**WORK INSTRUCTIONS**.
Please reproduce the data exactly, excluding any pictures it contains.

**INFORMATION SHOWN**.
_____

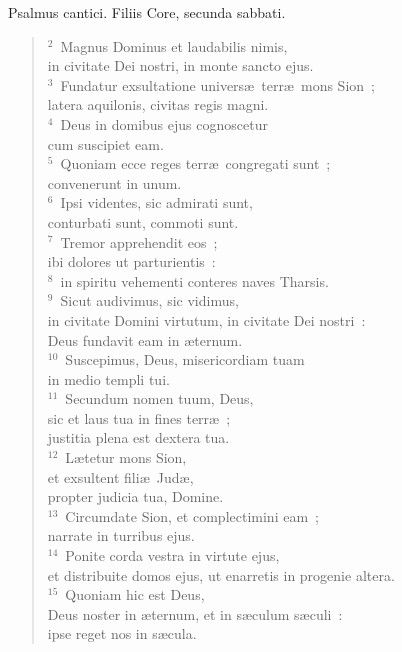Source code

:\lettrine[lines=3,image=true,loversize=0.05,lraise=-0.03]{P}{}salmus cantici. Filiis Core, secunda sabbati.
\begin{flushleft}\begin{verse}\vspace{6pt}${}^{2}$~Magnus Dominus et laudabilis nimis,\\ in civitate Dei nostri, in monte sancto ejus.\\
${}^{3}$~Fundatur exsultatione univers\ae\ terr\ae\ mons Sion~;\\ latera aquilonis, civitas regis magni.\\
${}^{4}$~Deus in domibus ejus cognoscetur\\ cum suscipiet eam.\\
${}^{5}$~Quoniam ecce reges terr\ae\ congregati sunt~;\\ convenerunt in unum.\\
${}^{6}$~Ipsi videntes, sic admirati sunt,\\ conturbati sunt, commoti sunt.\\
${}^{7}$~Tremor apprehendit eos~;\\ ibi dolores ut parturientis~:\\
${}^{8}$~in spiritu vehementi conteres naves Tharsis.\\
${}^{9}$~Sicut audivimus, sic vidimus,\\ in civitate Domini virtutum, in civitate Dei nostri~:\\ Deus fundavit eam in \ae ternum.\\
${}^{10}$~Suscepimus, Deus, misericordiam tuam\\ in medio templi tui.\\
${}^{11}$~Secundum nomen tuum, Deus,\\ sic et laus tua in fines terr\ae~;\\ justitia plena est dextera tua.\\
${}^{12}$~L\ae tetur mons Sion,\\ et exsultent fili\ae\ Jud\ae ,\\ propter judicia tua, Domine.\\
${}^{13}$~Circumdate Sion, et complectimini eam~;\\ narrate in turribus ejus.\\
${}^{14}$~Ponite corda vestra in virtute ejus,\\ et distribuite domos ejus, ut enarretis in progenie altera.\\
${}^{15}$~Quoniam hic est Deus,\\ Deus noster in \ae ternum, et in s\ae culum s\ae culi~:\\ ipse reget nos in s\ae cula.\end{verse}\end{flushleft}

_____

**ANSWER TO THIS EXERCISE**.
Source code

:\lettrine[lines=3,image=true,loversize=0.05,lraise=-0.03]{P}{}salmus cantici. Filiis Core, secunda sabbati.
\begin{flushleft}\begin{verse}\vspace{6pt}${}^{2}$~Magnus Dominus et laudabilis nimis,\\ in civitate Dei nostri, in monte sancto ejus.\\
${}^{3}$~Fundatur exsultatione univers\ae\ terr\ae\ mons Sion~;\\ latera aquilonis, civitas regis magni.\\
${}^{4}$~Deus in domibus ejus cognoscetur\\ cum suscipiet eam.\\
${}^{5}$~Quoniam ecce reges terr\ae\ congregati sunt~;\\ convenerunt in unum.\\
${}^{6}$~Ipsi videntes, sic admirati sunt,\\ conturbati sunt, commoti sunt.\\
${}^{7}$~Tremor apprehendit eos~;\\ ibi dolores ut parturientis~:\\
${}^{8}$~in spiritu vehementi conteres naves Tharsis.\\
${}^{9}$~Sicut audivimus, sic vidimus,\\ in civitate Domini virtutum, in civitate Dei nostri~:\\ Deus fundavit eam in \ae ternum.\\
${}^{10}$~Suscepimus, Deus, misericordiam tuam\\ in medio templi tui.\\
${}^{11}$~Secundum nomen tuum, Deus,\\ sic et laus tua in fines terr\ae~;\\ justitia plena est dextera tua.\\
${}^{12}$~L\ae tetur mons Sion,\\ et exsultent fili\ae\ Jud\ae ,\\ propter judicia tua, Domine.\\
${}^{13}$~Circumdate Sion, et complectimini eam~;\\ narrate in turribus ejus.\\
${}^{14}$~Ponite corda vestra in virtute ejus,\\ et distribuite domos ejus, ut enarretis in progenie altera.\\
${}^{15}$~Quoniam hic est Deus,\\ Deus noster in \ae ternum, et in s\ae culum s\ae culi~:\\ ipse reget nos in s\ae cula.\end{verse}\end{flushleft}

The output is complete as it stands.